Ayë! ayë! ayê! — foram as exclamações do herói em narração registrada na comunidade Karohi. “Foi Nosiriwë — diz essa versão — quem propagou o tabaco por toda parte. Foi Cuchicuchi quem o descobriu”.

Esta é uma tradução de AmaZone de “En busca del tabaco (II)”, In Yanomami. Los pueblos indios en sus mitos Nº 4, pp. 68-70, de Jacques Lizot, Luis Coco & Juan Finkers (Abya-Yala, 1993). O mito pertence ao conjunto compilado por Lizot.

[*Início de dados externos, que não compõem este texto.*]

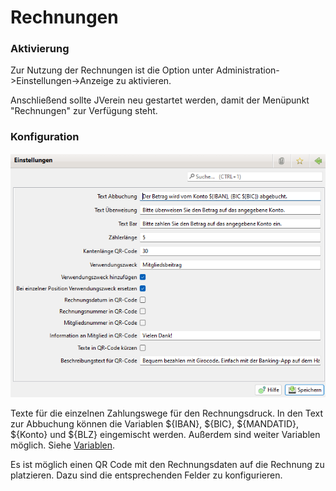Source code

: # Rechnungen

### Aktivierung

Zur Nutzung der Rechnungen ist die Option unter Administration->Einstellungen->Anzeige zu aktivieren.

Anschließend sollte JVerein neu gestartet werden, damit der Menüpunkt "Rechnungen" zur Verfügung steht.

### Konfiguration

![](img/Rechnungen.png)

Texte für die einzelnen Zahlungswege für den Rechnungsdruck. In den Text zur Abbuchung können die Variablen ${IBAN}, ${BIC}, ${MANDATID}, ${Konto} und ${BLZ} eingemischt werden. Außerdem sind weiter Variablen möglich. Siehe [Variablen](../../../../sonstiges/variable.md).

Es ist möglich einen QR Code mit den Rechnungsdaten auf die Rechnung zu platzieren. Dazu sind die entsprechenden Felder zu konfigurieren.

Sobre ansiedade considerada análoga por este mito Yanomami, uma menina Plêiades do Alto Rio Negro assim se exprimiu:
“Mamãe, sofro de um certo mal, que me dá uma vontade que não sei explicar”.
“O que você sente?”
“Quando meu mal começa, é uma coceira, uma mal-estar que dói e não dói, corre-me depois pelo corpo todo e me dá uma vontade de me morder todinha, e no fim sinto que vou desmaiar e choro. Quando durmo vejo sempre do lado de minha rede uma porção de jovens bonitos que querem me beijar, querem me abraçar e eu não consigo fugir”.
“Lenda de Jurupari”, de Maximiano José Roberto/Stradelli, p. 303-304, In Makunaíma e Jurupari, Sérgio Medeiros (org.). Perspectiva, 2002. (Trad.: Aurora. F. Bernardini)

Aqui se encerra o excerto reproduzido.